Non è un’accusa, non è un processo mediatico, è semplicemente un accertamento tecnico e formale. Un meccanismo di trasparenza che serve a tutti: cittadini, famiglie delle vittime e soprattutto agli stessi operatori delle forze dell’ordine.
Eppure, a ogni nuovo caso, il copione si ripete: dichiarazioni indignate, politici pronti a gridare allo scandalo e a ergersi paladini delle divise. Facile, sui social, raccogliere applausi con la formula magica “atto dovuto = oltraggio alle forze dell’ordine”. Ma la verità è un’altra: si tratta di una presa in giro per chi non conosce la legge.
Indagato non vuol dire colpevole
Ricevere un avviso di garanzia non equivale a una condanna. Al contrario, significa che si diventa partecipe delle indagini con tutti i diritti di difesa. Un indagato, a differenza di un testimone, gode della facoltà di non rispondere sancita dall’art. 64 c.p.p. Un testimone deve dire la verità, pena il reato di falsa testimonianza; l’indagato può tacere, persino mentire a fini difensivi, senza rischiare sanzioni.
È una garanzia preziosa, figlia del principio “nemo tenetur se detegere”: nessuno può essere costretto a collaborare alla propria accusa. È il cuore del modello accusatorio, la traduzione processuale della presunzione di innocenza.
Il valore degli atti irripetibili
Un’altra verità scomoda: il tanto vituperato avviso di garanzia è in realtà il guardiano silenzioso dei diritti della difesa. Pensiamo agli atti irripetibili – un’autopsia, un’analisi di laboratorio, un sopralluogo – momenti in cui la prova si cristallizza per sempre. In quei frangenti la legge impone all’accusa di chiamare la difesa al tavolo: senza quell’avviso, l’indagato si troverebbe davanti a risultati già scritti, senza possibilità di replica.
Ecco perché parlare di atto dovuto come “umiliazione” delle divise è un rovesciamento grottesco della realtà. È proprio lì, in quell’istante irripetibile, che il diritto di difesa trova sostanza.
Il vero scandalo: tutele negate
C’è però un paradosso che Carta ha denunciato: lo Stato apre fascicoli per obbligo di legge, ma poi lascia soli gli operatori quando tutto si chiude con un’assoluzione. Agenti e militari, assolti dopo processi lunghi e logoranti, vedono rimborsate solo in parte le spese legali perché l’Avvocatura dello Stato invoca il contenimento della spesa pubblica.

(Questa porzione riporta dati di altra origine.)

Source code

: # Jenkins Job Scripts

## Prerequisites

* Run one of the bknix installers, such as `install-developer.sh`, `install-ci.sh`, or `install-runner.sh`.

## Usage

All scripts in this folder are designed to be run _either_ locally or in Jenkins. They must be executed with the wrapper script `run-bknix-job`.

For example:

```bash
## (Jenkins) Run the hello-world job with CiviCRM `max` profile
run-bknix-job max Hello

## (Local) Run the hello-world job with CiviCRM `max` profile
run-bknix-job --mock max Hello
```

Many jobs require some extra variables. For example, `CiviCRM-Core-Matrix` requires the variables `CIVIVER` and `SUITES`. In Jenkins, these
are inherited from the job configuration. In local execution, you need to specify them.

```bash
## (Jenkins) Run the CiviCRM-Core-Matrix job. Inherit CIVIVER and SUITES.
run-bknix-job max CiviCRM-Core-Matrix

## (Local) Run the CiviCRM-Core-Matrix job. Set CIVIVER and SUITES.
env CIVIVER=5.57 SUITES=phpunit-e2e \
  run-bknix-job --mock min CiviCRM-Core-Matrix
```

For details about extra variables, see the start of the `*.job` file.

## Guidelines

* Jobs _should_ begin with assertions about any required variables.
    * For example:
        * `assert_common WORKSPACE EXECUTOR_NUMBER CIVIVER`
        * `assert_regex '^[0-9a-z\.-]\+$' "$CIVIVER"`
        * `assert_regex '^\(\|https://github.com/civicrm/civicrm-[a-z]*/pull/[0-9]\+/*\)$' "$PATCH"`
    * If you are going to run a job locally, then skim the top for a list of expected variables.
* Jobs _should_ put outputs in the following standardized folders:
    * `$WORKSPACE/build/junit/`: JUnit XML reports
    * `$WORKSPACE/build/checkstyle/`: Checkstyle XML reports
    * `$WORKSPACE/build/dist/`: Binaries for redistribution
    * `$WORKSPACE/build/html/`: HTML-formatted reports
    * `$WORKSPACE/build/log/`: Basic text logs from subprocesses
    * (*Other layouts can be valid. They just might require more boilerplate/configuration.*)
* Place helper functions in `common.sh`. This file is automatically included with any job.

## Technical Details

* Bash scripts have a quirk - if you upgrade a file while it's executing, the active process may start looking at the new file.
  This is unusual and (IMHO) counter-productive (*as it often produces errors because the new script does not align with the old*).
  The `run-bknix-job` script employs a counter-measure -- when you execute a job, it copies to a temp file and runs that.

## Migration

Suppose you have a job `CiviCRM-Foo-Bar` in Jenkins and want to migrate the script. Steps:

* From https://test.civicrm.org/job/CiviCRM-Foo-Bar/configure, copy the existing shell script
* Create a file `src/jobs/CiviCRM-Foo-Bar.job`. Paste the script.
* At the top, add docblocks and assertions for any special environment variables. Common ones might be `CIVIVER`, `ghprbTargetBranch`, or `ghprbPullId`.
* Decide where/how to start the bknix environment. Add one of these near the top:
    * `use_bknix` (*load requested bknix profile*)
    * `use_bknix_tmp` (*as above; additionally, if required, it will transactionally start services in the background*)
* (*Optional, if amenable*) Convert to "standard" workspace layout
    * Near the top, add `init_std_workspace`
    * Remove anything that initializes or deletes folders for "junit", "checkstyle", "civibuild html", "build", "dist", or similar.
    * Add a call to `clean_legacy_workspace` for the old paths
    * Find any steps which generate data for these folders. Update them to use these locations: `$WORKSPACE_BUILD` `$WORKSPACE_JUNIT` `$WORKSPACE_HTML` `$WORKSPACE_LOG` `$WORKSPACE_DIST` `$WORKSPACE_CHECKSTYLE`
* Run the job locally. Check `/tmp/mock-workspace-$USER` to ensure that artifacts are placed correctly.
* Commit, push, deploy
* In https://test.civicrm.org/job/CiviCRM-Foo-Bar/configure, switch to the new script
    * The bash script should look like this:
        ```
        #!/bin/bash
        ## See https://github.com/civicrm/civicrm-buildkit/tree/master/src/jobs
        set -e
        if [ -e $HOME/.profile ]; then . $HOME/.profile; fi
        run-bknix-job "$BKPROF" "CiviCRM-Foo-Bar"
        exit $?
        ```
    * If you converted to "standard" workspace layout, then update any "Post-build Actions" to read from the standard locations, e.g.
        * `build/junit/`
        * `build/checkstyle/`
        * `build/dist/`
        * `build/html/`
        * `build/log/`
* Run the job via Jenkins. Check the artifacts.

Così chi ha agito correttamente si trova schiacciato dai debiti, mentre la politica continua a giocare alla guerra degli slogan. Questo sì è uno schiaffo alle divise.
Meno teatro, più diritti concreti
La verità è semplice: l’“atto dovuto” non è uno scandalo, è uno strumento di garanzia. Il vero scandalo è che manchino tutele concrete, economiche, psicologiche e legali per chi serve lo Stato. Il resto è rumore di fondo, utile solo a raccogliere voti.
Le divise non hanno bisogno di indignazioni a orologeria, ma di uno Stato che non le lasci sole. Tutto il resto è propaganda.